Airports have played major roles in films and television programs due to their very nature as a transport and international hub, and sometimes because of distinctive architectural features of particular airports. One such example of this is The Terminal, a film about a man who becomes permanently grounded in an airport terminal and must survive only on the food and shelter provided by the airport. They are also one of the major elements in movies such as The V.I.P.s, Speed, Airplane!, Airport (1970), Die Hard 2, Soul Plane, Jackie Brown, Get Shorty, Home Alone (1990), Home Alone 2: Lost in New York (1992), Liar Liar, Passenger 57, Final Destination (2000), Unaccompanied Minors, Catch Me If You Can, Rendition and The Langoliers. They have also played important parts in television series like Lost, The Amazing Race, America's Next Top Model (season 10), 90 Day Fiancé, Air Crash Investigation which have significant parts of their story set within airports. In other programmes and films, airports are merely indicative of journeys, e.g. Good Will Hunting.

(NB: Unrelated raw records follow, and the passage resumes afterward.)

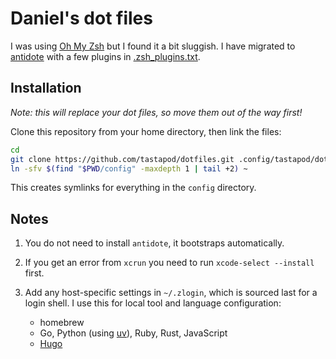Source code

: # Daniel's dot files

I was using [Oh My Zsh](https://ohmyz.sh) but I found it a bit sluggish. I have migrated to [antidote](https://antidote.sh) with a few plugins in [.zsh_plugins.txt](.zsh_plugins.txt).

## Installation

_Note: this will replace your dot files, so move them out of the way first!_

Clone this repository from your home directory, then link the files:

```zsh
cd
git clone https://github.com/tastapod/dotfiles.git .config/tastapod/dotfiles && cd $_
ln -sfv $(find "$PWD/config" -maxdepth 1 | tail +2) ~
```

This creates symlinks for everything in the `config` directory.

## Notes

1. You do not need to install `antidote`, it bootstraps automatically.

1. If you get an error from `xcrun` you need to run `xcode-select --install` first.

1. Add any host-specific settings in `~/.zlogin`, which is sourced last for a login shell.
   I use this for local tool and language configuration:
    - homebrew
    - Go, Python (using [uv](https://docs.astral.sh/uv/)), Ruby, Rust, JavaScript
    - [Hugo](https://gohugo.io)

Several computer simulation games put the player in charge of an airport. These include the Airport Tycoon series, SimAirport and Airport CEO.

Airport directories

Each civil aviation authority provides a source of information about airports in their country. This will contain information on airport elevation, airport lighting, runway information, communications facilities and frequencies, hours of operation, nearby NAVAIDs and contact information where prior arrangement for landing is necessary.

Australia

Information can be found on-line in the En route Supplement Australia (ERSA) which is published by Airservices Australia, a government owned corporation charged with managing Australian ATC.

Brazil

Infraero is responsible for the airports in Brazil.

Canada

Two publications, the Canada Flight Supplement (CFS) and the Water Aerodrome Supplement, published by Nav Canada under the authority of Transport Canada provides equivalent information.

Europe

The European Organisation for the Safety of Air Navigation (EUROCONTROL) provides an Aeronautical Information Publication (AIP), aeronautical charts and NOTAM services for multiple European countries.

Germany

Provided by the Luftfahrt-Bundesamt (Federal Office for Civil Aviation of Germany).

France

Aviation Generale Delage edited by Delville and published by Breitling.

The United Kingdom

The information is found in Pooley's Flight Guide, a publication compiled with the assistance of the United Kingdom Civil Aviation Authority (CAA). Pooley's also contains information on some continental European airports that are close to Great Britain. National Air Traffic Services, the UK's Air Navigation Service Provider, a public–private partnership also publishes an online AIP for the UK.

The United States

The US uses the Airport/Facility Directory (A/FD) (now officially termed the Chart Supplement) published in seven volumes. DAFIF also includes extensive airport data but has been unavailable to the public at large since 2006.

Japan

Aeronautical Information Publication (AIP) is provided by Japan Aeronautical Information Service Center, under the authority of Japan Civil Aviation Bureau, Ministry of Land, Infrastructure, Transport and Tourism of Japan.